The mucosal immunoregulation is principally caused by the presence of various types of local Treg subsets suppressing by various mechanisms (CTLA-4–, TGF-β-, IL-10-dependent…), harmful type-1, type-2, type-17, type-22 immune responses that are generated according to innate immune microenvironments of the different districts [32, 59] (Fig. (Fig.2).2). It would be important to investigate the role of Tregs in the various phases of COVID-19 infection.
Therefore, the mucosal immunoregulation may consistently contribute to establish a status of prolonged mild-level inflammation in severe COVID-19 infection, in order to avoid excessive tissue damage, on one hand, and the complete suppression of antiviral responses, on the other hand. This scenario is close to the chronic low-level inflammation status occurring in chronic infections, with the main difference that the former is self-limited and runs out when infection finishes, while the latter chronically persists in relation with the viral persistence, for decades and often until death in a remarkable number of patients [42].
This hypothesis is consistent with the observation that the cytokine storm occurring in severe COVID-19 infection is never configured as the so-called “cytokine release syndrome” (CRS) observed in patients with endotoxemia or treated with chimeric antigen receptor-transduced T cells (CAR-T): in these settings, CRS is hyper-acute, shows several fold higher levels of cytokines, neurotoxicity, hypotension and shock, and is significantly more deadly [51].
In this context, a critical phenomenon that may strongly contribute to the intermediate form of CRS observed in severe COVID-19 infection, is the so-called “by-stander immune activation” (BIA), due to (non-virus-specific) T cell responses that contribute to immunopathology during viral infections or various inflammatory diseases [60–63]. BIA can be sustained by several mechanisms [60, 61, 63, 64], including cryptic self-antigens unveiled during the apoptotic T cell turn-over [65, 66] (Fig. (Fig.2).2).
Indeed, activated T cells undergoing apoptosis can activate DCs by the interaction between CD40 ligand expressed by (activated) apoptotic T cells and CD40 expressed by DCs [67–69]. The so-activated DCs can then phagocytose apoptotic T cells, process caspase-cleaved structural cellular proteins such as myosin, vimentin, and actin, and cross-present the resulting apoptosis-associated epitopes (AEs) to autoreactive CD8+ T cells [65].

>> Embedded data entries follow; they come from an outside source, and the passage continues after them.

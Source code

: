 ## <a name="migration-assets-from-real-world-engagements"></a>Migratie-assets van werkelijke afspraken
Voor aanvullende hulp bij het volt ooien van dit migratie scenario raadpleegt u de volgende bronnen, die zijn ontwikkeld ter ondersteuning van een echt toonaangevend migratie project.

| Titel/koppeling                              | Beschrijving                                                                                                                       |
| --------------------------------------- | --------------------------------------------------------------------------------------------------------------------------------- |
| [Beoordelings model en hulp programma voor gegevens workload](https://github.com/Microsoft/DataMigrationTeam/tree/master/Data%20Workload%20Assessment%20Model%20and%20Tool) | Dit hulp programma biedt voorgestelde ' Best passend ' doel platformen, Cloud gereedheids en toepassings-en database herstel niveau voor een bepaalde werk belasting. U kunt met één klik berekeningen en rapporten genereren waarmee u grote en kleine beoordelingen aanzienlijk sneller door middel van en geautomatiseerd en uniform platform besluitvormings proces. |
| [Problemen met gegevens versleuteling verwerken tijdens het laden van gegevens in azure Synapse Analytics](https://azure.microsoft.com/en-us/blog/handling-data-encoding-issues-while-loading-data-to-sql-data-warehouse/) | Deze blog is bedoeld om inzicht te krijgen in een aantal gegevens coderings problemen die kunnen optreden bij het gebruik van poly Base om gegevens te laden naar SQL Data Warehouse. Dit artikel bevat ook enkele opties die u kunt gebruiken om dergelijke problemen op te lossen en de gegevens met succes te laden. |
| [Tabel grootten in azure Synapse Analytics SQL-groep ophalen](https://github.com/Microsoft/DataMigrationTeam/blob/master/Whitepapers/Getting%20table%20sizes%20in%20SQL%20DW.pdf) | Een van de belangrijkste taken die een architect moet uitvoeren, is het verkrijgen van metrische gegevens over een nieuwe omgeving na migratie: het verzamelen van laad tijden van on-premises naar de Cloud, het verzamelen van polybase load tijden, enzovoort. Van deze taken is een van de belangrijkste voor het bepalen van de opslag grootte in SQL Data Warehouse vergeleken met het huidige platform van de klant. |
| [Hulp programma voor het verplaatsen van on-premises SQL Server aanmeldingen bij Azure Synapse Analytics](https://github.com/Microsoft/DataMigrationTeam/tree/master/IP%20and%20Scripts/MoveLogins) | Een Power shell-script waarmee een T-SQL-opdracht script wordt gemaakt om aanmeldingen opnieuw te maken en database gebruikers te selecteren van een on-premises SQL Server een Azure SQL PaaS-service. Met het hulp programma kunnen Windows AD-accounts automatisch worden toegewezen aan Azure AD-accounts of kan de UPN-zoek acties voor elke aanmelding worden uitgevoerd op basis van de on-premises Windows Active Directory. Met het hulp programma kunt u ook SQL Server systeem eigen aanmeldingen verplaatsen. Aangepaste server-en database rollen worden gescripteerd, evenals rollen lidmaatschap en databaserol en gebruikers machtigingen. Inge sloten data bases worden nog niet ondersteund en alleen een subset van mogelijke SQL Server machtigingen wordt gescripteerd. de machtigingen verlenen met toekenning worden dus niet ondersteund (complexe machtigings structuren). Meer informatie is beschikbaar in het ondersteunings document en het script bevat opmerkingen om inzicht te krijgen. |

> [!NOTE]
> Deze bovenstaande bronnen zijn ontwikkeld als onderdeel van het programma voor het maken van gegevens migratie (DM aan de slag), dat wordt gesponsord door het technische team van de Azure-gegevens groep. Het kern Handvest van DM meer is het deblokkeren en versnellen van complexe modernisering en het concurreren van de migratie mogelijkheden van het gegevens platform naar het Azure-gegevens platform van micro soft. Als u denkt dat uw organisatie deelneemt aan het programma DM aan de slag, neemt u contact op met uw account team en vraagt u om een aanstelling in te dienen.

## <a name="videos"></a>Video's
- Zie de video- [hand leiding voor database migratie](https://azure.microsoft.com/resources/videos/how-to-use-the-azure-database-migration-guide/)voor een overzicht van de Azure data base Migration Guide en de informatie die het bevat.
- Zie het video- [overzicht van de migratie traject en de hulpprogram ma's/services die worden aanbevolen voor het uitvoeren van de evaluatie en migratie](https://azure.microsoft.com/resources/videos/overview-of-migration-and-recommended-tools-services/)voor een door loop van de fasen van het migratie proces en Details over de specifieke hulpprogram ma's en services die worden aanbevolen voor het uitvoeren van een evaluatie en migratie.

In turn, the latter undergo apoptosis, upon performing their effector functions, maintaining a vicious circle responsible for the amplification of BIA in various (viral or non-viral) forms of acute or chronic inflammatory diseases [65, 70–73]. Because of the enormous accumulation of activated T cells undergoing apoptosis in the various inflamed districts involved in symptomatic COVID-19 infection, further investigations need to determine if AE-specific T cells may sustain BIA in this infection and correlate with the disease progression (Fig. (Fig.2).2). Among other things, this review can pave the way for setting up novel therapeutic approaches addressed to switch off BIA.